Exercise: Could you output the entries that follow exactly, omitting any pictures they contain?

Entries shown:

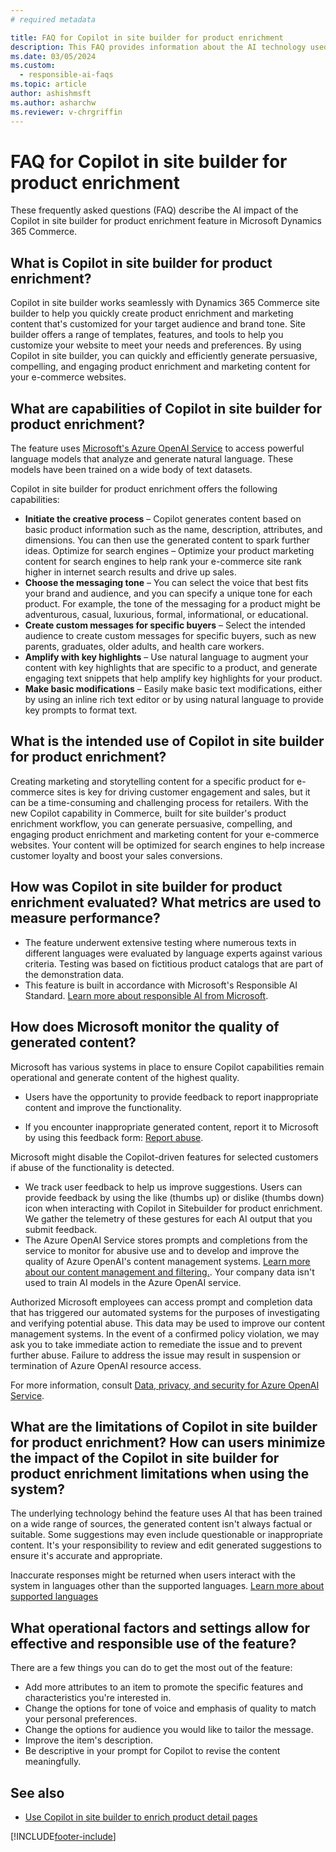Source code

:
 ```yaml
---
# required metadata

title: FAQ for Copilot in site builder for product enrichment
description: This FAQ provides information about the AI technology used in Copilot in site builder for product enrichment, along with key considerations and details about how AI is used, how it was tested and evaluated, and any specific limitations.
ms.date: 03/05/2024
ms.custom: 
  - responsible-ai-faqs
ms.topic: article
author: ashishmsft
ms.author: asharchw
ms.reviewer: v-chrgriffin
---
```


# FAQ for Copilot in site builder for product enrichment

These frequently asked questions (FAQ) describe the AI impact of the Copilot in site builder for product enrichment feature in Microsoft Dynamics 365 Commerce.

## What is Copilot in site builder for product enrichment?

Copilot in site builder works seamlessly with Dynamics 365 Commerce site builder to help you quickly create product enrichment and marketing content that's customized for your target audience and brand tone. Site builder offers a range of templates, features, and tools to help you customize your website to meet your needs and preferences. By using Copilot in site builder, you can quickly and efficiently generate persuasive, compelling, and engaging product enrichment and marketing content for your e-commerce websites.

## What are capabilities of Copilot in site builder for product enrichment?

The feature uses [Microsoft's Azure OpenAI Service](https://learn.microsoft.com/en-us/azure/ai-services/openai/overview) to access powerful language models that analyze and generate natural language. These models have been trained on a wide body of text datasets. 

Copilot in site builder for product enrichment offers the following capabilities:

- **Initiate the creative process** – Copilot generates content based on basic product information such as the name, description, attributes, and dimensions. You can then use the generated content to spark further ideas.
Optimize for search engines – Optimize your product marketing content for search engines to help rank your e-commerce site rank higher in internet search results and drive up sales.
- **Choose the messaging tone** – You can select the voice that best fits your brand and audience, and you can specify a unique tone for each product. For example, the tone of the messaging for a product might be adventurous, casual, luxurious, formal, informational, or educational.
- **Create custom messages for specific buyers** – Select the intended audience to create custom messages for specific buyers, such as new parents, graduates, older adults, and health care workers.
- **Amplify with key highlights** – Use natural language to augment your content with key highlights that are specific to a product, and generate engaging text snippets that help amplify key highlights for your product.
- **Make basic modifications** – Easily make basic text modifications, either by using an inline rich text editor or by using natural language to provide key prompts to format text.

## What is the intended use of Copilot in site builder for product enrichment?

Creating marketing and storytelling content for a specific product for e-commerce sites is key for driving customer engagement and sales, but it can be a time-consuming and challenging process for retailers. With the new Copilot capability in Commerce, built for site builder's product enrichment workflow, you can generate persuasive, compelling, and engaging product enrichment and marketing content for your e-commerce websites. Your content will be optimized for search engines to help increase customer loyalty and boost your sales conversions.

## How was Copilot in site builder for product enrichment evaluated? What metrics are used to measure performance?

- The feature underwent extensive testing where numerous texts in different languages were evaluated by language experts against various criteria. Testing was based on fictitious product catalogs that are part of the demonstration data.
- This feature is built in accordance with Microsoft's Responsible AI Standard. [Learn more about responsible AI from Microsoft](https://aka.ms/RAI).

## How does Microsoft monitor the quality of generated content?

Microsoft has various systems in place to ensure Copilot capabilities remain operational and generate content of the highest quality.

- Users have the opportunity to provide feedback to report inappropriate content and improve the functionality.

- If you encounter inappropriate generated content, report it to Microsoft by using this feedback form: [Report abuse](https://go.microsoft.com/fwlink/?linkid=2249810). 

Microsoft might disable the Copilot-driven features for selected customers if abuse of the functionality is detected. 

 - We track user feedback to help us improve suggestions. Users can provide feedback by using the like (thumbs up) or dislike (thumbs down) icon when interacting with Copilot in Sitebuilder for product enrichment. We gather the telemetry of these gestures for each AI output that you submit feedback.
- The Azure OpenAI Service stores prompts and completions from the service to monitor for abusive use and to develop and improve the quality of Azure OpenAI's content management systems. [Learn more about our content management and filtering.](/azure/cognitive-services/openai/concepts/content-filter). Your company data isn't used to train AI models in the Azure OpenAI service.

Authorized Microsoft employees can access prompt and completion data that has triggered our automated systems for the purposes of investigating and verifying potential abuse. This data may be used to improve our content management systems. In the event of a confirmed policy violation, we may ask you to take immediate action to remediate the issue and to prevent further abuse. Failure to address the issue may result in suspension or termination of Azure OpenAI resource access.

For more information, consult [Data, privacy, and security for Azure OpenAI Service](/legal/cognitive-services/openai/data-privacy#abuse-and-harmful-content-generation).


## What are the limitations of Copilot in site builder for product enrichment? How can users minimize the impact of the Copilot in site builder for product enrichment limitations when using the system?

The underlying technology behind the feature uses AI that has been trained on a wide range of sources, the generated content isn't always factual or suitable. Some suggestions may even include questionable or inappropriate content. It's your responsibility to review and edit generated suggestions to ensure it's accurate and appropriate.

Inaccurate responses might be returned when users interact with the system in languages other than the supported languages. [Learn more about supported languages](https://go.microsoft.com/fwlink/?linkid=2263265) 


## What operational factors and settings allow for effective and responsible use of the feature?

There are a few things you can do to get the most out of the feature:

- Add more attributes to an item to promote the specific features and characteristics you're interested in.
- Change the options for tone of voice and emphasis of quality to match your personal preferences.
- Change the options for audience you would like to tailor the message. 
- Improve the item's description.
- Be descriptive in your prompt for Copilot to revise the content meaningfully. 


## See also

- [Use Copilot in site builder to enrich product detail pages](../copilot-site-builder.md)

[!INCLUDE[footer-include](../../includes/footer-banner.md)]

Result:
Source code

:
 ```yaml
---
# required metadata

title: FAQ for Copilot in site builder for product enrichment
description: This FAQ provides information about the AI technology used in Copilot in site builder for product enrichment, along with key considerations and details about how AI is used, how it was tested and evaluated, and any specific limitations.
ms.date: 03/05/2024
ms.custom: 
  - responsible-ai-faqs
ms.topic: article
author: ashishmsft
ms.author: asharchw
ms.reviewer: v-chrgriffin
---
```


# FAQ for Copilot in site builder for product enrichment

These frequently asked questions (FAQ) describe the AI impact of the Copilot in site builder for product enrichment feature in Microsoft Dynamics 365 Commerce.

## What is Copilot in site builder for product enrichment?

Copilot in site builder works seamlessly with Dynamics 365 Commerce site builder to help you quickly create product enrichment and marketing content that's customized for your target audience and brand tone. Site builder offers a range of templates, features, and tools to help you customize your website to meet your needs and preferences. By using Copilot in site builder, you can quickly and efficiently generate persuasive, compelling, and engaging product enrichment and marketing content for your e-commerce websites.

## What are capabilities of Copilot in site builder for product enrichment?

The feature uses [Microsoft's Azure OpenAI Service](https://learn.microsoft.com/en-us/azure/ai-services/openai/overview) to access powerful language models that analyze and generate natural language. These models have been trained on a wide body of text datasets. 

Copilot in site builder for product enrichment offers the following capabilities:

- **Initiate the creative process** – Copilot generates content based on basic product information such as the name, description, attributes, and dimensions. You can then use the generated content to spark further ideas.
Optimize for search engines – Optimize your product marketing content for search engines to help rank your e-commerce site rank higher in internet search results and drive up sales.
- **Choose the messaging tone** – You can select the voice that best fits your brand and audience, and you can specify a unique tone for each product. For example, the tone of the messaging for a product might be adventurous, casual, luxurious, formal, informational, or educational.
- **Create custom messages for specific buyers** – Select the intended audience to create custom messages for specific buyers, such as new parents, graduates, older adults, and health care workers.
- **Amplify with key highlights** – Use natural language to augment your content with key highlights that are specific to a product, and generate engaging text snippets that help amplify key highlights for your product.
- **Make basic modifications** – Easily make basic text modifications, either by using an inline rich text editor or by using natural language to provide key prompts to format text.

## What is the intended use of Copilot in site builder for product enrichment?

Creating marketing and storytelling content for a specific product for e-commerce sites is key for driving customer engagement and sales, but it can be a time-consuming and challenging process for retailers. With the new Copilot capability in Commerce, built for site builder's product enrichment workflow, you can generate persuasive, compelling, and engaging product enrichment and marketing content for your e-commerce websites. Your content will be optimized for search engines to help increase customer loyalty and boost your sales conversions.

## How was Copilot in site builder for product enrichment evaluated? What metrics are used to measure performance?

- The feature underwent extensive testing where numerous texts in different languages were evaluated by language experts against various criteria. Testing was based on fictitious product catalogs that are part of the demonstration data.
- This feature is built in accordance with Microsoft's Responsible AI Standard. [Learn more about responsible AI from Microsoft](https://aka.ms/RAI).

## How does Microsoft monitor the quality of generated content?

Microsoft has various systems in place to ensure Copilot capabilities remain operational and generate content of the highest quality.

- Users have the opportunity to provide feedback to report inappropriate content and improve the functionality.

- If you encounter inappropriate generated content, report it to Microsoft by using this feedback form: [Report abuse](https://go.microsoft.com/fwlink/?linkid=2249810). 

Microsoft might disable the Copilot-driven features for selected customers if abuse of the functionality is detected. 

 - We track user feedback to help us improve suggestions. Users can provide feedback by using the like (thumbs up) or dislike (thumbs down) icon when interacting with Copilot in Sitebuilder for product enrichment. We gather the telemetry of these gestures for each AI output that you submit feedback.
- The Azure OpenAI Service stores prompts and completions from the service to monitor for abusive use and to develop and improve the quality of Azure OpenAI's content management systems. [Learn more about our content management and filtering.](/azure/cognitive-services/openai/concepts/content-filter). Your company data isn't used to train AI models in the Azure OpenAI service.

Authorized Microsoft employees can access prompt and completion data that has triggered our automated systems for the purposes of investigating and verifying potential abuse. This data may be used to improve our content management systems. In the event of a confirmed policy violation, we may ask you to take immediate action to remediate the issue and to prevent further abuse. Failure to address the issue may result in suspension or termination of Azure OpenAI resource access.

For more information, consult [Data, privacy, and security for Azure OpenAI Service](/legal/cognitive-services/openai/data-privacy#abuse-and-harmful-content-generation).


## What are the limitations of Copilot in site builder for product enrichment? How can users minimize the impact of the Copilot in site builder for product enrichment limitations when using the system?

The underlying technology behind the feature uses AI that has been trained on a wide range of sources, the generated content isn't always factual or suitable. Some suggestions may even include questionable or inappropriate content. It's your responsibility to review and edit generated suggestions to ensure it's accurate and appropriate.

Inaccurate responses might be returned when users interact with the system in languages other than the supported languages. [Learn more about supported languages](https://go.microsoft.com/fwlink/?linkid=2263265) 


## What operational factors and settings allow for effective and responsible use of the feature?

There are a few things you can do to get the most out of the feature:

- Add more attributes to an item to promote the specific features and characteristics you're interested in.
- Change the options for tone of voice and emphasis of quality to match your personal preferences.
- Change the options for audience you would like to tailor the message. 
- Improve the item's description.
- Be descriptive in your prompt for Copilot to revise the content meaningfully. 


## See also

- [Use Copilot in site builder to enrich product detail pages](../copilot-site-builder.md)

[!INCLUDE[footer-include](../../includes/footer-banner.md)]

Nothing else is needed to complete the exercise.